◆ **Your instructions**
Your answer should consist of each line below that includes the word "aangespreek".

◆ **Records**
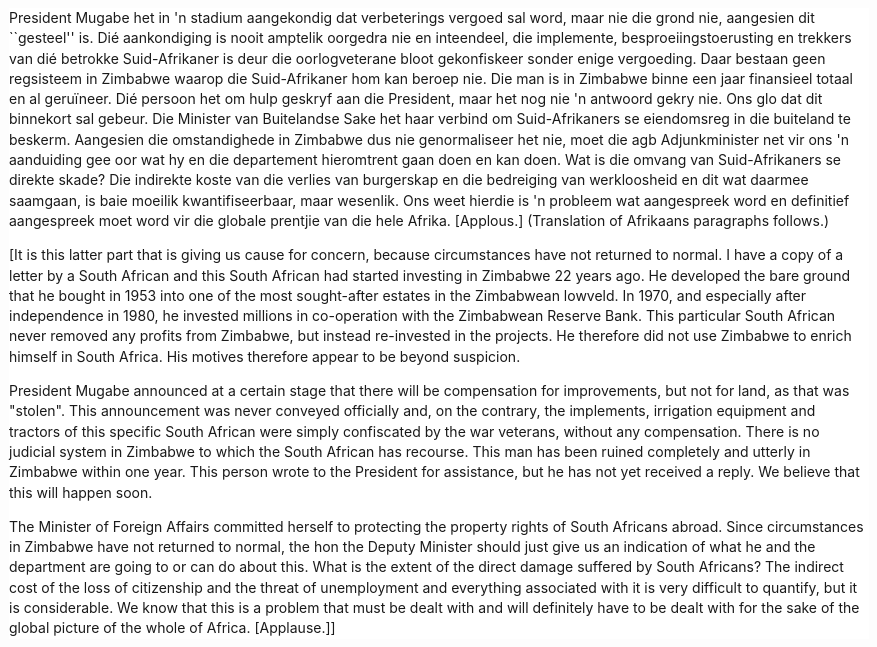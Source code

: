 President Mugabe het in 'n stadium aangekondig dat verbeterings vergoed sal
word, maar nie die grond nie, aangesien dit ``gesteel'' is. Dié
aankondiging is nooit amptelik oorgedra nie en inteendeel, die implemente,
besproeiingstoerusting en trekkers van dié betrokke Suid-Afrikaner is deur
die oorlogveterane bloot gekonfiskeer sonder enige vergoeding. Daar bestaan
geen regsisteem in Zimbabwe waarop die Suid-Afrikaner hom kan beroep nie.
Die man is in Zimbabwe binne een jaar finansieel totaal en al geruïneer.
Dié persoon het om hulp geskryf aan die President, maar het nog nie 'n
antwoord gekry nie. Ons glo dat dit binnekort sal gebeur.
Die Minister van Buitelandse Sake het haar verbind om Suid-Afrikaners se
eiendomsreg in die buiteland te beskerm. Aangesien die omstandighede in
Zimbabwe dus nie genormaliseer het nie, moet die agb Adjunkminister net vir
ons 'n aanduiding gee oor wat hy en die departement hieromtrent gaan doen
en kan doen. Wat is die omvang van Suid-Afrikaners se direkte skade? Die
indirekte koste van die verlies van burgerskap en die bedreiging van
werkloosheid en dit wat daarmee saamgaan, is baie moeilik kwantifiseerbaar,
maar wesenlik. Ons weet hierdie is 'n probleem wat aangespreek word en
definitief aangespreek moet word vir die globale prentjie van die hele
Afrika. [Applous.] (Translation of Afrikaans paragraphs follows.)

[It is this latter part that is giving us cause for concern, because
circumstances have not returned to normal. I have a copy of a letter by a
South African and this South African had started investing in Zimbabwe 22
years ago. He developed the bare ground that he bought in 1953 into one of
the most sought-after estates in the Zimbabwean lowveld. In 1970, and
especially after independence in 1980, he invested millions in co-operation
with the Zimbabwean Reserve Bank. This particular South African never
removed any profits from Zimbabwe, but instead re-invested in the projects.
He therefore did not use Zimbabwe to enrich himself in South Africa. His
motives therefore appear to be beyond suspicion.

President Mugabe announced at a certain stage that there will be
compensation for improvements, but not for land, as that was "stolen". This
announcement was never conveyed officially and, on the contrary, the
implements, irrigation equipment and tractors of this specific South
African were simply confiscated by the war veterans, without any
compensation. There is no judicial system in Zimbabwe to which the South
African has recourse. This man has been ruined completely and utterly in
Zimbabwe within one year. This person wrote to the President for
assistance, but he has not yet received a reply. We believe that this will
happen soon.

The Minister of Foreign Affairs committed herself to protecting the
property rights of South Africans abroad. Since circumstances in Zimbabwe
have not returned to normal, the hon the Deputy Minister should just give
us an indication of what he and the department are going to or can do about
this. What is the extent of the direct damage suffered by South Africans?
The indirect cost of the loss of citizenship and the threat of unemployment
and everything associated with it is very difficult to quantify, but it is
considerable. We know that this is a problem that must be dealt with and
will definitely have to be dealt with for the sake of the global picture of
the whole of Africa. [Applause.]]
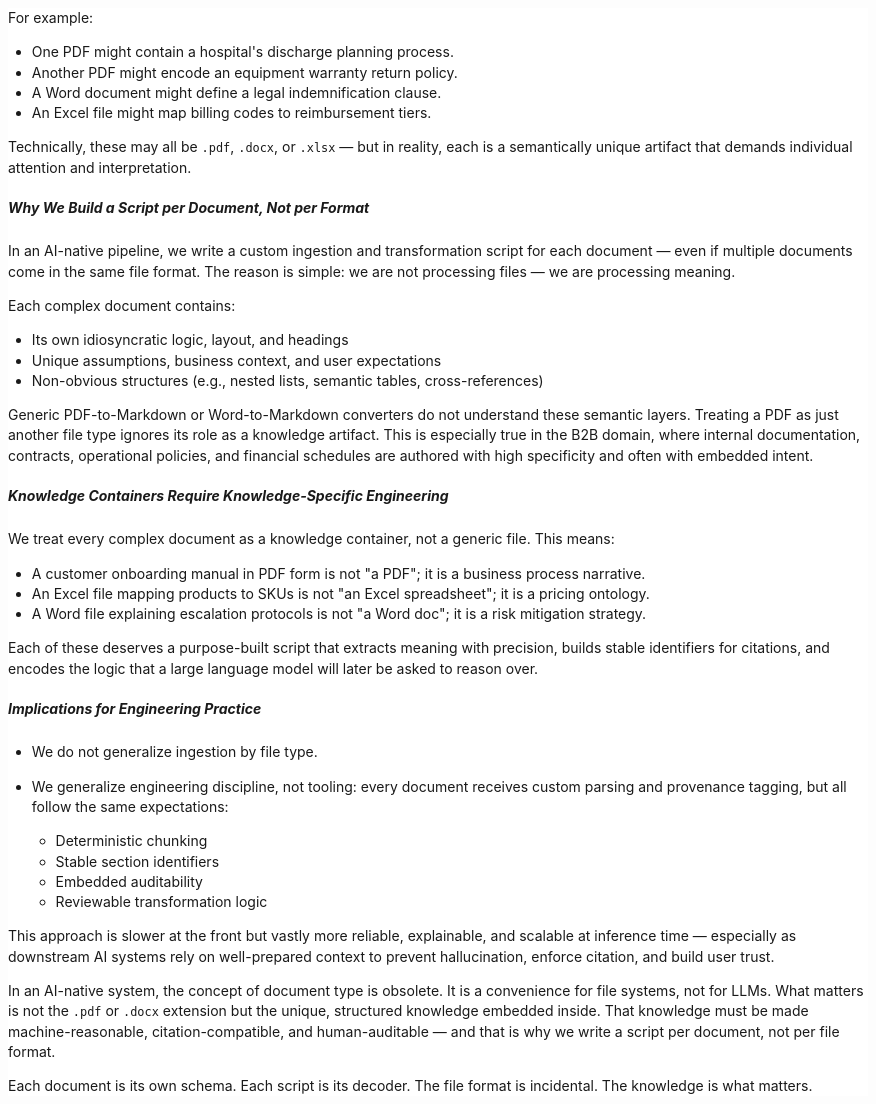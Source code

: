 For example:

* One PDF might contain a hospital's discharge planning process.
* Another PDF might encode an equipment warranty return policy.
* A Word document might define a legal indemnification clause.
* An Excel file might map billing codes to reimbursement tiers.

Technically, these may all be `.pdf`, `.docx`, or `.xlsx` — but in reality, each is a semantically unique artifact that demands individual attention and interpretation.

##### Why We Build a Script per Document, Not per Format

In an AI-native pipeline, we write a custom ingestion and transformation script for each document — even if multiple documents come in the same file format. The reason is simple: we are not processing files — we are processing meaning.

Each complex document contains:

* Its own idiosyncratic logic, layout, and headings
* Unique assumptions, business context, and user expectations
* Non-obvious structures (e.g., nested lists, semantic tables, cross-references)

Generic PDF-to-Markdown or Word-to-Markdown converters do not understand these semantic layers. Treating a PDF as just another file type ignores its role as a knowledge artifact. This is especially true in the B2B domain, where internal documentation, contracts, operational policies, and financial schedules are authored with high specificity and often with embedded intent.

##### Knowledge Containers Require Knowledge-Specific Engineering

We treat every complex document as a knowledge container, not a generic file. This means:

* A customer onboarding manual in PDF form is not "a PDF"; it is a business process narrative.
* An Excel file mapping products to SKUs is not "an Excel spreadsheet"; it is a pricing ontology.
* A Word file explaining escalation protocols is not "a Word doc"; it is a risk mitigation strategy.

Each of these deserves a purpose-built script that extracts meaning with precision, builds stable identifiers for citations, and encodes the logic that a large language model will later be asked to reason over.

##### Implications for Engineering Practice

* We do not generalize ingestion by file type.
* We generalize engineering discipline, not tooling: every document receives custom parsing and provenance tagging, but all follow the same expectations:

  * Deterministic chunking
  * Stable section identifiers
  * Embedded auditability
  * Reviewable transformation logic

This approach is slower at the front but vastly more reliable, explainable, and scalable at inference time — especially as downstream AI systems rely on well-prepared context to prevent hallucination, enforce citation, and build user trust.

In an AI-native system, the concept of document type is obsolete. It is a convenience for file systems, not for LLMs. What matters is not the `.pdf` or `.docx` extension but the unique, structured knowledge embedded inside. That knowledge must be made machine-reasonable, citation-compatible, and human-auditable — and that is why we write a script per document, not per file format.

Each document is its own schema. Each script is its decoder. The file format is incidental. The knowledge is what matters.

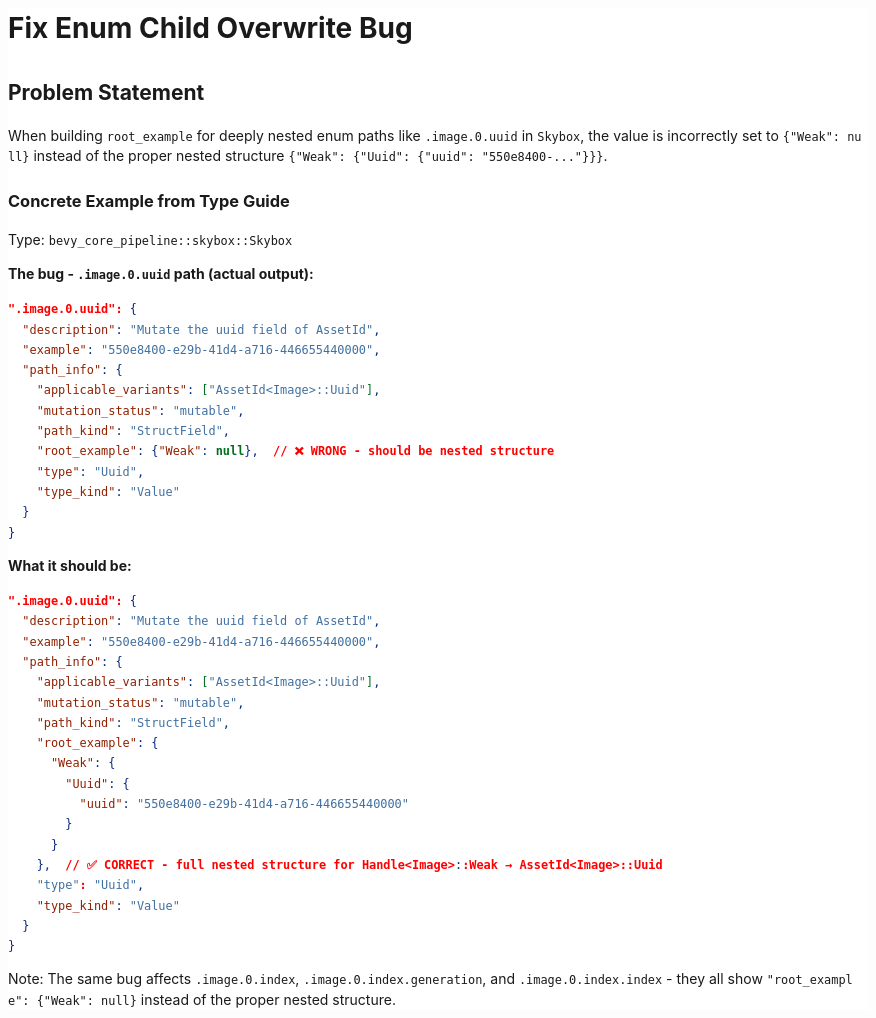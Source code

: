 # Fix Enum Child Overwrite Bug

## Problem Statement

When building `root_example` for deeply nested enum paths like `.image.0.uuid` in `Skybox`, the value is incorrectly set to `{"Weak": null}` instead of the proper nested structure `{"Weak": {"Uuid": {"uuid": "550e8400-..."}}}`.

### Concrete Example from Type Guide

Type: `bevy_core_pipeline::skybox::Skybox`

**The bug - `.image.0.uuid` path (actual output):**
```json
".image.0.uuid": {
  "description": "Mutate the uuid field of AssetId",
  "example": "550e8400-e29b-41d4-a716-446655440000",
  "path_info": {
    "applicable_variants": ["AssetId<Image>::Uuid"],
    "mutation_status": "mutable",
    "path_kind": "StructField",
    "root_example": {"Weak": null},  // ❌ WRONG - should be nested structure
    "type": "Uuid",
    "type_kind": "Value"
  }
}
```

**What it should be:**
```json
".image.0.uuid": {
  "description": "Mutate the uuid field of AssetId",
  "example": "550e8400-e29b-41d4-a716-446655440000",
  "path_info": {
    "applicable_variants": ["AssetId<Image>::Uuid"],
    "mutation_status": "mutable",
    "path_kind": "StructField",
    "root_example": {
      "Weak": {
        "Uuid": {
          "uuid": "550e8400-e29b-41d4-a716-446655440000"
        }
      }
    },  // ✅ CORRECT - full nested structure for Handle<Image>::Weak → AssetId<Image>::Uuid
    "type": "Uuid",
    "type_kind": "Value"
  }
}
```

Note: The same bug affects `.image.0.index`, `.image.0.index.generation`, and `.image.0.index.index` - they all show `"root_example": {"Weak": null}` instead of the proper nested structure.
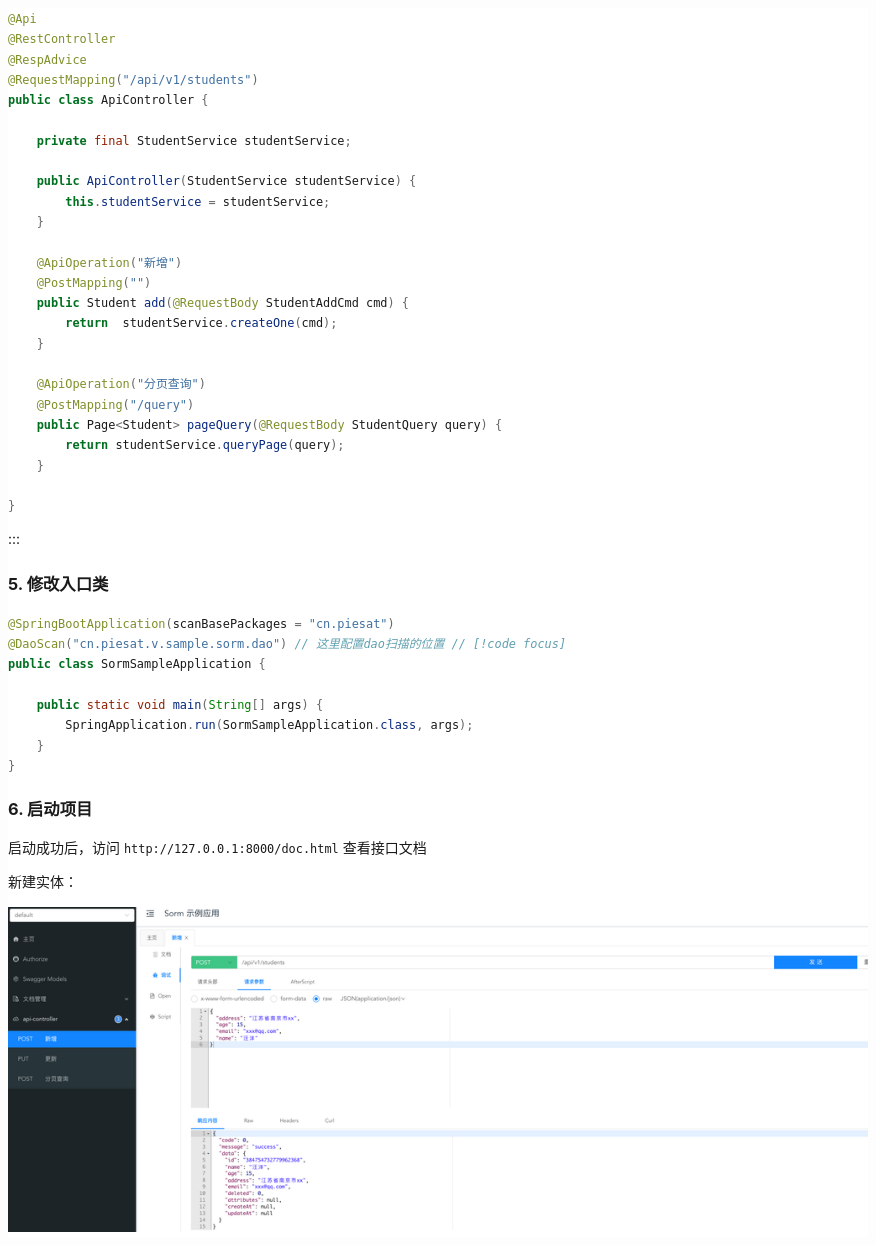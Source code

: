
 ```java [ApiController.java]
@Api
@RestController
@RespAdvice
@RequestMapping("/api/v1/students")
public class ApiController {

    private final StudentService studentService;

    public ApiController(StudentService studentService) {
        this.studentService = studentService;
    }

    @ApiOperation("新增")
    @PostMapping("")
    public Student add(@RequestBody StudentAddCmd cmd) {
        return  studentService.createOne(cmd);
    }

    @ApiOperation("分页查询")
    @PostMapping("/query")
    public Page<Student> pageQuery(@RequestBody StudentQuery query) {
        return studentService.queryPage(query);
    }

}
```
:::

### 5. 修改入口类
```java
@SpringBootApplication(scanBasePackages = "cn.piesat")
@DaoScan("cn.piesat.v.sample.sorm.dao") // 这里配置dao扫描的位置 // [!code focus]
public class SormSampleApplication {

    public static void main(String[] args) {
        SpringApplication.run(SormSampleApplication.class, args);
    }
}
```


### 6. 启动项目

启动成功后，访问 `http://127.0.0.1:8000/doc.html` 查看接口文档

新建实体：

![创建实体](/images/sorm_demo_add.png)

◆ **Result of this task**
maar wesenlik. Ons weet hierdie is 'n probleem wat aangespreek word en
definitief aangespreek moet word vir die globale prentjie van die hele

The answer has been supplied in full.